ABOUT THIS EXERCISE — Transcribe, word for word and without additions, each line below from the one containing "The abstraction is" through the one containing "The implementation of this actuator", both ends included.

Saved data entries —

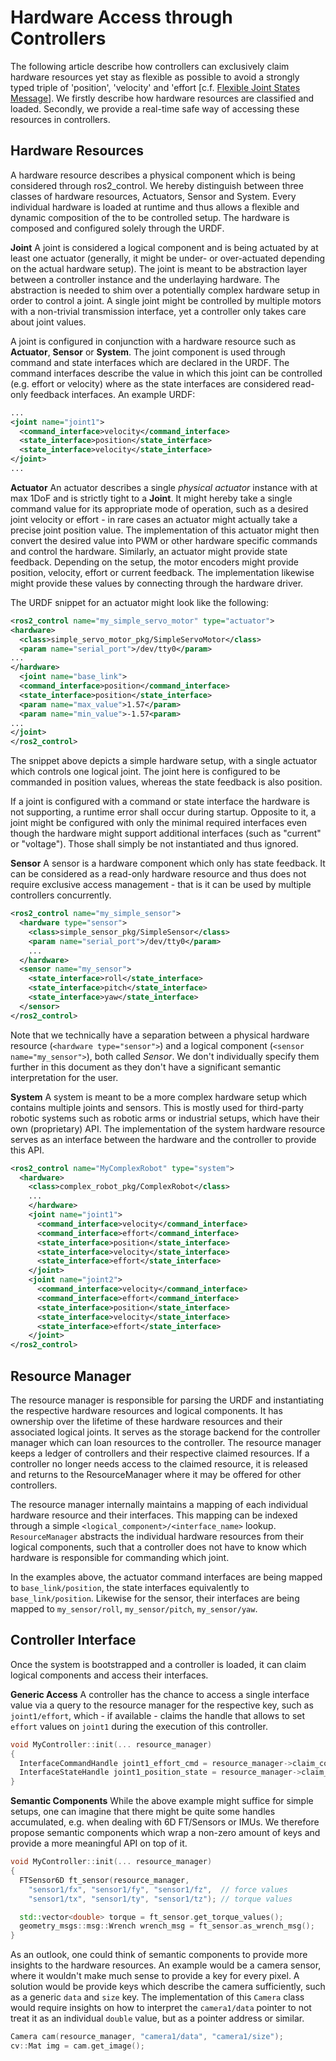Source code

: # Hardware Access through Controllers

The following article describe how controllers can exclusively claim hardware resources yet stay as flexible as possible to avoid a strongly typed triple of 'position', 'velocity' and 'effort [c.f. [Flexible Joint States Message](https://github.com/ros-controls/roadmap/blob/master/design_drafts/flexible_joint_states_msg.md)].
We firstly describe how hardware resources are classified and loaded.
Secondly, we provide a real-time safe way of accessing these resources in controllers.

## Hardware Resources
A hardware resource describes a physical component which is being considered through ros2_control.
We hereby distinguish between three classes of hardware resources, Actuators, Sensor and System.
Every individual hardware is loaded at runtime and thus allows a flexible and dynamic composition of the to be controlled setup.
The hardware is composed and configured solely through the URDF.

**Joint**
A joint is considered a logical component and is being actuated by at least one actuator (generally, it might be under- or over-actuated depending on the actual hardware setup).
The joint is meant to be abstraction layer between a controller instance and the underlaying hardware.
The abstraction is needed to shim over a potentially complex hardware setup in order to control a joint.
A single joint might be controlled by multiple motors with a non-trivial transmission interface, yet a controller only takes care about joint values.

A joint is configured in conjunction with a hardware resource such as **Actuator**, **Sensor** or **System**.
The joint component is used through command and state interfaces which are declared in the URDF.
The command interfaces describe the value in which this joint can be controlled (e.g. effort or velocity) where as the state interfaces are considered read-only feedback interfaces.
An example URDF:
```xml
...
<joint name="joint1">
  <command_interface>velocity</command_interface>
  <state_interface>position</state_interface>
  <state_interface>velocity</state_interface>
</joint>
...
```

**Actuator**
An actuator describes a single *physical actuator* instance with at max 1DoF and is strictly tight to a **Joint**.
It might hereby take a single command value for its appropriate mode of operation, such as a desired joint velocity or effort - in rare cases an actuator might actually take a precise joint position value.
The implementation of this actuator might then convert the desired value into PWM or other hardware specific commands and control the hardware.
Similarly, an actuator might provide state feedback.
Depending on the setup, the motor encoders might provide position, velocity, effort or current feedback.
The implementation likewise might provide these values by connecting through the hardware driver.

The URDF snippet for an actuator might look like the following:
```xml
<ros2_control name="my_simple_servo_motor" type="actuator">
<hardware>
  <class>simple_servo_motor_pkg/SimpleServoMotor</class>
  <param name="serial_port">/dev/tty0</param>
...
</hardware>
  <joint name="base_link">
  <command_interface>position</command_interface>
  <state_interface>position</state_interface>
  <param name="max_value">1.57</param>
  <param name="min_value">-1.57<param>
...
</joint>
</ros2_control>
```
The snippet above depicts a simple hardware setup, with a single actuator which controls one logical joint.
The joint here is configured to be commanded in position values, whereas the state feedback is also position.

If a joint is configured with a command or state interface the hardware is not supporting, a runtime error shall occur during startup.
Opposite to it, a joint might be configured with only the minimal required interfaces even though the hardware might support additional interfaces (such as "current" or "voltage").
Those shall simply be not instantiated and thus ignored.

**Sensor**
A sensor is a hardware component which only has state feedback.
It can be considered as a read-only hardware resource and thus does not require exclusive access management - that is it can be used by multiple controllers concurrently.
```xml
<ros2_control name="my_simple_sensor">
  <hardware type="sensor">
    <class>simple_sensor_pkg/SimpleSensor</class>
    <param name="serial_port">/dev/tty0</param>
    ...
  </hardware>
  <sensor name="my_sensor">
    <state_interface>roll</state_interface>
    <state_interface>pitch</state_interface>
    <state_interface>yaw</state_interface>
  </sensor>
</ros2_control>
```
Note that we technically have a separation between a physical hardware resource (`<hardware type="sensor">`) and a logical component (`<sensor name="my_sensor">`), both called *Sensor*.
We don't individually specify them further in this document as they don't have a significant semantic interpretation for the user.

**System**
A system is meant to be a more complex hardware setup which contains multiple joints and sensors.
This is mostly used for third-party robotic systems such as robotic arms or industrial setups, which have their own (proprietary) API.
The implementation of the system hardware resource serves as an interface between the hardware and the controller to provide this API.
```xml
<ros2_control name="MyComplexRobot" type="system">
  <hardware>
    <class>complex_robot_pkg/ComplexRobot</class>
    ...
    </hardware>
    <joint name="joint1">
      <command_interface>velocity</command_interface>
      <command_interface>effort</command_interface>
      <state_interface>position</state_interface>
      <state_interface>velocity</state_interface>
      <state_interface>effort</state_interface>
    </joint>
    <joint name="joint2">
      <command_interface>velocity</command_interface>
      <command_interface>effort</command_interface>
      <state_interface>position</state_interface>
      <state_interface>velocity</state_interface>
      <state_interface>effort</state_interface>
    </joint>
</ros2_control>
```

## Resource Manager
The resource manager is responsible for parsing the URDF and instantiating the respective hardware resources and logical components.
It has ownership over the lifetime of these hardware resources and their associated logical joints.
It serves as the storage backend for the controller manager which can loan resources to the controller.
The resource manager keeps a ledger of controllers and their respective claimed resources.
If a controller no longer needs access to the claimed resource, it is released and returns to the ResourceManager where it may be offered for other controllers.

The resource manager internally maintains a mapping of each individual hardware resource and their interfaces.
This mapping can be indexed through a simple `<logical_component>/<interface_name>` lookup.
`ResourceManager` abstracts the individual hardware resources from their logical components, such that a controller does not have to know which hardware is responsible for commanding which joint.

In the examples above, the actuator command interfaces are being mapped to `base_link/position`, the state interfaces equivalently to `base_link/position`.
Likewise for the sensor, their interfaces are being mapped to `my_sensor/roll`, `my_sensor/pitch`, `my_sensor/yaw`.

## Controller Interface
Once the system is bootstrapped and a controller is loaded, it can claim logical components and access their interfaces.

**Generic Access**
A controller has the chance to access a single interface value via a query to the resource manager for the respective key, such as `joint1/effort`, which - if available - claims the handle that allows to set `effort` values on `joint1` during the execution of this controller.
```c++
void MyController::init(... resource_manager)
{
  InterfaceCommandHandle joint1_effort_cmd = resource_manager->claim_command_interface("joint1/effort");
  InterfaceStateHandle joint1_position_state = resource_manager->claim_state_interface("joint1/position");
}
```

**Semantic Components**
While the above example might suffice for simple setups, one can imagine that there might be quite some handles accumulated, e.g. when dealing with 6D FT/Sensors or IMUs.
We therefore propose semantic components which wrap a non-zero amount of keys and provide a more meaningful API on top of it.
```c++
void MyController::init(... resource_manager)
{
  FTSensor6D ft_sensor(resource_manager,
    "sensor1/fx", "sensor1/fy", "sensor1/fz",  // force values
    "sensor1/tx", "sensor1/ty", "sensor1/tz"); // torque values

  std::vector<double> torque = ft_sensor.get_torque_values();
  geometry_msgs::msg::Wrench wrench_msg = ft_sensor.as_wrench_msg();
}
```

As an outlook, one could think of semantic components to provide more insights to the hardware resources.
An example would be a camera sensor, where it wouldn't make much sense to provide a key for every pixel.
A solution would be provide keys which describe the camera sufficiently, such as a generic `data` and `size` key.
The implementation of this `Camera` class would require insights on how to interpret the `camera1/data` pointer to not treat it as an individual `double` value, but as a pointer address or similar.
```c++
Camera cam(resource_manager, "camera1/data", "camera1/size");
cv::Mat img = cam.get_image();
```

---

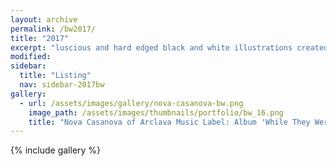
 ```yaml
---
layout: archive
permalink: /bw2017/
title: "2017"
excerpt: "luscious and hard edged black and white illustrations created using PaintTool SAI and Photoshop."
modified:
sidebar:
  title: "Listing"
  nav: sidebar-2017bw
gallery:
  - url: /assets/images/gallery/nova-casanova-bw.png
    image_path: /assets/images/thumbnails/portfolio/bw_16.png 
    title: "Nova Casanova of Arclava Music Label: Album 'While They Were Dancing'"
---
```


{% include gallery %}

YOUR RESPONSE —
The abstraction is needed to shim over a potentially complex hardware setup in order to control a joint.
A single joint might be controlled by multiple motors with a non-trivial transmission interface, yet a controller only takes care about joint values.

A joint is configured in conjunction with a hardware resource such as **Actuator**, **Sensor** or **System**.
The joint component is used through command and state interfaces which are declared in the URDF.
The command interfaces describe the value in which this joint can be controlled (e.g. effort or velocity) where as the state interfaces are considered read-only feedback interfaces.
An example URDF:
```xml
...
<joint name="joint1">
  <command_interface>velocity</command_interface>
  <state_interface>position</state_interface>
  <state_interface>velocity</state_interface>
</joint>
...
```

**Actuator**
An actuator describes a single *physical actuator* instance with at max 1DoF and is strictly tight to a **Joint**.
It might hereby take a single command value for its appropriate mode of operation, such as a desired joint velocity or effort - in rare cases an actuator might actually take a precise joint position value.
The implementation of this actuator might then convert the desired value into PWM or other hardware specific commands and control the hardware.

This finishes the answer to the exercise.